▶ **Records from a dataset**
--- START ---
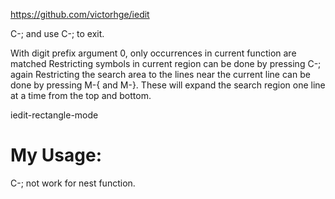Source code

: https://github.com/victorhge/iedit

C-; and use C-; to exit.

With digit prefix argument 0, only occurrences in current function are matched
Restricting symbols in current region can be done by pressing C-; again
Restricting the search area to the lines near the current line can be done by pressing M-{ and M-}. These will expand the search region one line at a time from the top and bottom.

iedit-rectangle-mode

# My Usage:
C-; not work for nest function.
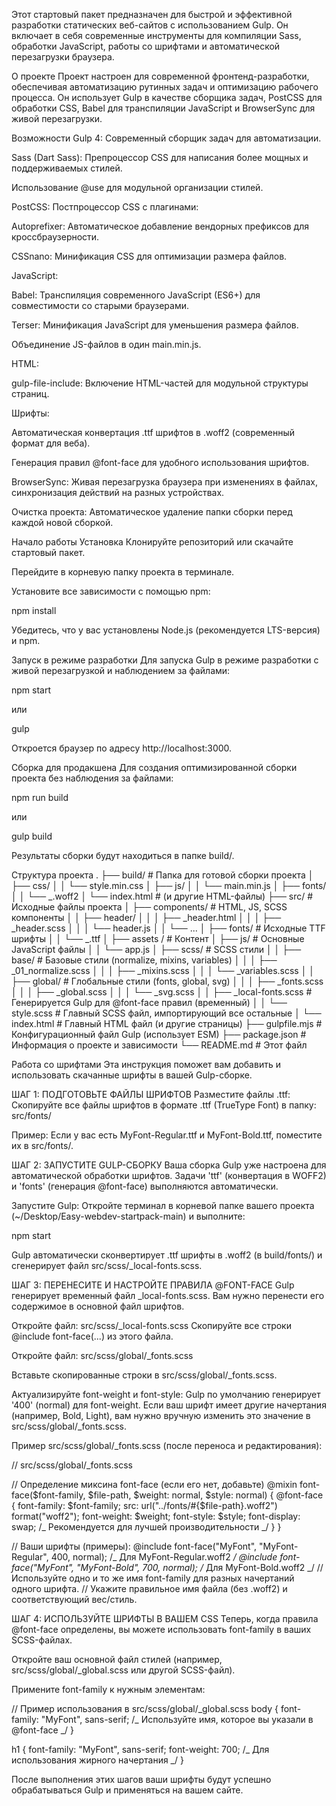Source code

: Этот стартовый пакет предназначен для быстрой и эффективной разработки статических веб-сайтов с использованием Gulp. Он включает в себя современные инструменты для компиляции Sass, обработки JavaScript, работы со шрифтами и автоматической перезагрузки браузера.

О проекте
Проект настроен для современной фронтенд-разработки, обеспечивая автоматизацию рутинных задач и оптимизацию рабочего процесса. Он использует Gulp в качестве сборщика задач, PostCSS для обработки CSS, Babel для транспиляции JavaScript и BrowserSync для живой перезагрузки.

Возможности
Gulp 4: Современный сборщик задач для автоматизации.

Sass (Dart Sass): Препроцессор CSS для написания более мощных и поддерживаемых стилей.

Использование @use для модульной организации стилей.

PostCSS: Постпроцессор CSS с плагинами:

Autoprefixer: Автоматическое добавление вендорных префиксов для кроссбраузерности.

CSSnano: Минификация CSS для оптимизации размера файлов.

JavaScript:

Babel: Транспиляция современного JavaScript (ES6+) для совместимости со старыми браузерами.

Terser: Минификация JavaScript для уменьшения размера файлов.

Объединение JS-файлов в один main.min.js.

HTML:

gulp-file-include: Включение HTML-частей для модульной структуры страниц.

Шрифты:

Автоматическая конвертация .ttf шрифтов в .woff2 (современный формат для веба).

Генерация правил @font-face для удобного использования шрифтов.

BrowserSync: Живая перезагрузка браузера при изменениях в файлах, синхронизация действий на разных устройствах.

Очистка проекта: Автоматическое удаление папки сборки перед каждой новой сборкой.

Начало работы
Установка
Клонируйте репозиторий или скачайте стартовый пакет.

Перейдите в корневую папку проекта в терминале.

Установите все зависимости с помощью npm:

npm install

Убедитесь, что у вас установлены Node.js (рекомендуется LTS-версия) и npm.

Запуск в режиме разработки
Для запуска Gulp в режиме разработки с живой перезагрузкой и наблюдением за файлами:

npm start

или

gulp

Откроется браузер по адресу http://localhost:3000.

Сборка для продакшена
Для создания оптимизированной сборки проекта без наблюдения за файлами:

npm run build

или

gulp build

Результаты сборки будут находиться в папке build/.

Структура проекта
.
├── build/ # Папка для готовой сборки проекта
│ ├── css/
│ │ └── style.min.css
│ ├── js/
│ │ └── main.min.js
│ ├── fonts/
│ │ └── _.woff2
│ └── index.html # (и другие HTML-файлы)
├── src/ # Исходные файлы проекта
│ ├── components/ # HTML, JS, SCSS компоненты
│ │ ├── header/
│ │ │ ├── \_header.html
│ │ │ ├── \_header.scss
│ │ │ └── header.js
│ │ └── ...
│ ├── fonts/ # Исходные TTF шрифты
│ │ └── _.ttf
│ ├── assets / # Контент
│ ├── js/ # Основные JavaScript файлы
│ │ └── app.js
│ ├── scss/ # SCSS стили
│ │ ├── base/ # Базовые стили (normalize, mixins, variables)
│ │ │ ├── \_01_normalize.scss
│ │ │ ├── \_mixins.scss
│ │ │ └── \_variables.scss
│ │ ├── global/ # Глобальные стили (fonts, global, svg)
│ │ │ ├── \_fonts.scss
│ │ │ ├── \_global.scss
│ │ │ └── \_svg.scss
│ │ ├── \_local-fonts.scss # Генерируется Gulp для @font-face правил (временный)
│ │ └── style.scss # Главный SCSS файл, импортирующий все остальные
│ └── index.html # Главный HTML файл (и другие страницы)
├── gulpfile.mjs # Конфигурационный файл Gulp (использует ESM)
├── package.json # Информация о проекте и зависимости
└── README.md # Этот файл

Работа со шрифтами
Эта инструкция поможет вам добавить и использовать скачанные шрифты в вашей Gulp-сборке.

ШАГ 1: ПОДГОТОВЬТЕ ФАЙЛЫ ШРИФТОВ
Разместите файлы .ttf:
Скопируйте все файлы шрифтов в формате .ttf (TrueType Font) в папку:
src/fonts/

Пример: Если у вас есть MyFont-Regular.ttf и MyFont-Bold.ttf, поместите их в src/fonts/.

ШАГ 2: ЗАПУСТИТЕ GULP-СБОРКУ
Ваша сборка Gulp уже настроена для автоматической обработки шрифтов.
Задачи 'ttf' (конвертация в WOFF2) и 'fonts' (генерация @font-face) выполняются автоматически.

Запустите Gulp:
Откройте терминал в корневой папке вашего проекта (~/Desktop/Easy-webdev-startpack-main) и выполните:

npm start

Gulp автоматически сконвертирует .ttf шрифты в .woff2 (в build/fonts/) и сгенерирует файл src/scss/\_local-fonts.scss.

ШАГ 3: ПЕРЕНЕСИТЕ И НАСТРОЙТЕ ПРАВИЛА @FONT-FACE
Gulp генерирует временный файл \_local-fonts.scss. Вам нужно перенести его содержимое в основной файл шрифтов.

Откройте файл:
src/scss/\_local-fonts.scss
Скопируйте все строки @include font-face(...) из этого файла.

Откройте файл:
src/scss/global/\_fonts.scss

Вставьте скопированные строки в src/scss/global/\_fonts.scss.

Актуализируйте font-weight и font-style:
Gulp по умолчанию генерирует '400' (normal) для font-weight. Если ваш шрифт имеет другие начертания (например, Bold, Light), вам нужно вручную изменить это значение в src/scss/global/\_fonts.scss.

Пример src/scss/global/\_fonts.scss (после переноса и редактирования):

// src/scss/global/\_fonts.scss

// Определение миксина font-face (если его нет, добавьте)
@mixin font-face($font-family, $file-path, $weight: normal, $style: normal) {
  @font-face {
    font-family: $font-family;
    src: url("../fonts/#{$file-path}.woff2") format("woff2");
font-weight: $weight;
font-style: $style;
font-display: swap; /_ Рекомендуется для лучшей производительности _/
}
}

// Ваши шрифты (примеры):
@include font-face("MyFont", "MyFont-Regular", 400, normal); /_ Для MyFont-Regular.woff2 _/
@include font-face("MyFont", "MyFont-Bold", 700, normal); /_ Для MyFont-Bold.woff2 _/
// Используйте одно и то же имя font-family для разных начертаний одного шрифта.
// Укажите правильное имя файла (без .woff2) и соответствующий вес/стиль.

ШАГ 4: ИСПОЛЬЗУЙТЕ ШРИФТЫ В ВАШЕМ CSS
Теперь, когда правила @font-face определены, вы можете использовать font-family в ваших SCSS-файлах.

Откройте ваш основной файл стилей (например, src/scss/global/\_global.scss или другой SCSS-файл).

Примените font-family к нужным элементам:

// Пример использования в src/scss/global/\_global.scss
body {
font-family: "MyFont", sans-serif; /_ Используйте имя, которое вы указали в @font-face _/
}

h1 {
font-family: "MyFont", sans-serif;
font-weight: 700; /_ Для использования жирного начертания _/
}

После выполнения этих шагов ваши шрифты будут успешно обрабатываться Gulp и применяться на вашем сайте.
--- END ---
▶ **Exercise objective**
Starting at the line that has "(и другие страницы)" and ending at the line that has "Работа со шрифтами", please write out the lines above exactly, leaving out all others.

▶ **Expected answer**
│ └── index.html # Главный HTML файл (и другие страницы)
├── gulpfile.mjs # Конфигурационный файл Gulp (использует ESM)
├── package.json # Информация о проекте и зависимости
└── README.md # Этот файл

Работа со шрифтами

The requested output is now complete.